Comment se défendre équitablement à distance ?
Ce qui est sûr, c’est que pour autant il tient à ce que son clan ne perde pas la main sur le pays. La pression monte désormais à moins de quatre mois du scrutin et la menace d’une invalidation prochaine de la candidature de Soro fait désormais de plus en plus de remous de Yamoussoukro à Paris, politiques mais également désormais juridiques. En effet, le 22 avril dernier, la Cour Africaine des Droits de l’Homme et des Peuples a rendu, une décision très importante dans l’affaire qui oppose désormais directement Guillaume Soro ainsi que plusieurs anciens hauts responsables ivoiriens à la République de Côte d’Ivoire. Les requérants, dont une partie a déjà fait les frais de la justice ivoirienne et de la condamnation prononcée en décembre 2019, demandaient à la Cour africaine, non seulement le droit à un procès équitable, mais également celui d’être jugé par une juridiction compétente, en réitérant leur droit à la présomption d’innocence, à la défense, à la liberté d’aller et de venir de Guillaume Soro, afin qu’il puisse se défendre équitablement. Contestant l’émission du mandat d’arrêt contre leur client, ses avocats soulignaient l’extrême gravité de la situation portant atteinte non seulement aux droits fondamentaux du candidat et ce pour des raisons à l’évidence strictement politiques, mais également à la démocratie en général en Côte d’Ivoire. Comment se défendre équitablement à distance ? La Cour, notant que le cas était urgent puisque les élections approchent à grands pas et que Soro n’est pas un candidat totalement marginalisé – loin de là -, la Cour a ordonné à l’unanimité à la Côte d’Ivoire de faire respecter la présomption d’innocence et surtout, de surseoir à l’exécution des mandats de dépôt contre l’ensemble des accusés pendant le temps de l’instruction.
Le risque de montée des tensions, d’accusation de complot, et de basculement du pays dans le chaos, à quelques encablures de l’élection, est loin d’être une simple hypothèse et grandit de jour en jour
Depuis, Yamoussoukro peine à faire respecter la décision de la Cour africaine et menace toujours d’invalider la candidature de Soro, contrevenant ainsi aux principes du droit international.

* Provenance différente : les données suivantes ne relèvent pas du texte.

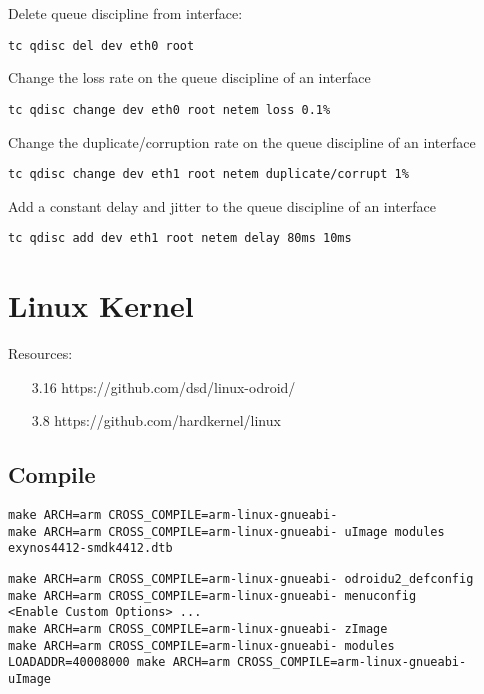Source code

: \noindent
Delete queue discipline from interface:
\begin{lstlisting}
tc qdisc del dev eth0 root
\end{lstlisting}

\noindent
Change the loss rate on the queue discipline of an interface
\begin{lstlisting}
tc qdisc change dev eth0 root netem loss 0.1%
\end{lstlisting}

\noindent
Change the duplicate/corruption rate on the queue discipline of an interface
\begin{lstlisting}
tc qdisc change dev eth1 root netem duplicate/corrupt 1%
\end{lstlisting}

\noindent
Add a constant delay and jitter to the queue discipline of an interface
\begin{lstlisting}
tc qdisc add dev eth1 root netem delay 80ms 10ms
\end{lstlisting}


\section{Linux Kernel}

Resources:
\begin{itemize}
 \item [3.16] https://github.com/dsd/linux-odroid/
 \item [3.8] https://github.com/hardkernel/linux
\end{itemize}

\subsection{Compile}

\begin{lstlisting}
make ARCH=arm CROSS_COMPILE=arm-linux-gnueabi- 
make ARCH=arm CROSS_COMPILE=arm-linux-gnueabi- uImage modules exynos4412-smdk4412.dtb
\end{lstlisting}

\begin{lstlisting}
make ARCH=arm CROSS_COMPILE=arm-linux-gnueabi- odroidu2_defconfig
make ARCH=arm CROSS_COMPILE=arm-linux-gnueabi- menuconfig
<Enable Custom Options> ...
make ARCH=arm CROSS_COMPILE=arm-linux-gnueabi- zImage
make ARCH=arm CROSS_COMPILE=arm-linux-gnueabi- modules
LOADADDR=40008000 make ARCH=arm CROSS_COMPILE=arm-linux-gnueabi- uImage
\end{lstlisting}

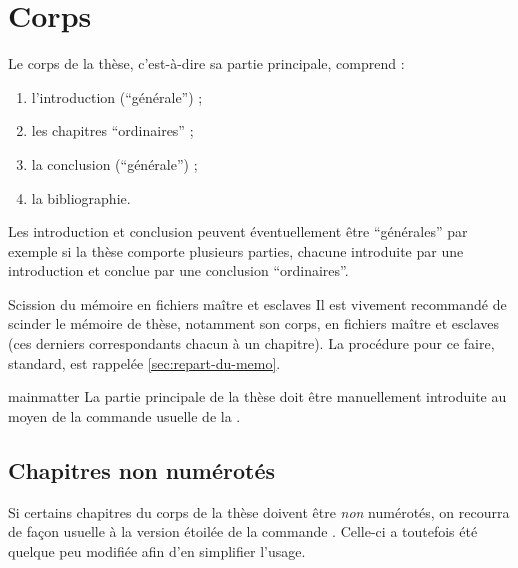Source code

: \chapter{Corps}\label{cha:corps}

Le corps de la thèse, c'est-à-dire sa partie principale, comprend :
\begin{enumerate}
\item l'introduction (\enquote{générale}) ;
\item les chapitres \enquote{ordinaires} ;
\item la conclusion (\enquote{générale}) ;
\item la bibliographie.
\end{enumerate}
Les introduction et conclusion peuvent éventuellement être
\enquote{générales} par exemple si la thèse comporte plusieurs
parties, chacune introduite par une introduction et conclue par
une conclusion \enquote{ordinaires}.

\begin{dbremark}{Scission du mémoire en fichiers maître et esclaves}{}
  Il est vivement recommandé de scinder le mémoire de thèse,
  notamment son corps, en fichiers maître et esclaves (ces derniers
  correspondants chacun à un chapitre). La procédure
  pour ce faire, standard, est rappelée \vref{sec:repart-du-memo}.
\end{dbremark}

\begin{docCommand}[doc description=\mandatory]{mainmatter}{}
  La partie principale de la thèse doit être manuellement introduite au moyen
  de la commande usuelle  de la
  \nofrontmatter.
\end{docCommand}

\section{Chapitres non numérotés}
\label{sec:chap-non-numer}

Si certains chapitres du corps de la thèse  doivent être \emph{non} numérotés, on recourra de
façon usuelle à la version étoilée de la commande
. Celle-ci a toutefois été quelque peu modifiée afin
d'en simplifier l'usage.

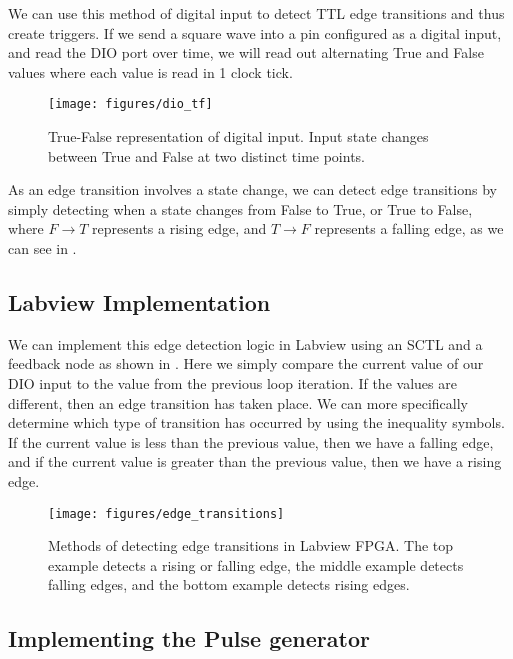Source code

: We can use this method of digital input to detect TTL edge transitions and thus create triggers.  If we send a square wave into a pin configured as a digital input, and read the DIO port over time, we will read out alternating True and False values  where each value is read in 1 clock tick.  
 
\begin{figure}[!ht] 
 \centering 
 \texttt{[image: figures/dio\_tf]} 
 \caption[Digital Input Representation]{True-False representation of digital input.  Input state changes between True and False at two distinct time points.} 
 \label{fig:dio_tf} 
\end{figure}

As an edge transition involves a state change, we can detect edge transitions
by simply detecting when a state changes from False to True, or True to False,
where $F \to T$ represents a rising edge, and $T \to F$ represents a falling
edge, as we can see in .  

\subsection{Labview Implementation} 

We can implement this edge detection logic in Labview using an SCTL and a
feedback node as shown in .  Here we simply compare the current value of our DIO input to the value from the previous loop iteration.  If the values are different, then an edge transition has taken place.  We can more specifically determine which type of transition has occurred by using the inequality symbols.  If the current value is less than the previous value, then we have a falling edge, and if the current value is greater than the previous value, then we have a rising edge.

\begin{figure}[!ht] 
 \centering 
 \texttt{[image: figures/edge\_transitions]} 
 \caption[Edge Transitions in Labview]{Methods of detecting edge transitions in Labview FPGA.  The top example detects a rising or falling edge, the middle example detects falling edges, and the bottom example detects rising edges.} 
 \label{fig:edge_transitions} 
\end{figure} 


\subsection{Implementing the Pulse generator}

Écarter ce risque permettrait déjà à Soro non seulement de pouvoir rentrer au pays, sans la crainte d’être emprisonné, mais aussi de se défendre équitablement et de poursuivre la campagne présidentielle en toute transparence. Car le risque de montée des tensions, d’accusation de complot, et de basculement du pays dans le chaos, à quelques encablures de l’élection, est loin d’être une simple hypothèse et grandit de jour en jour.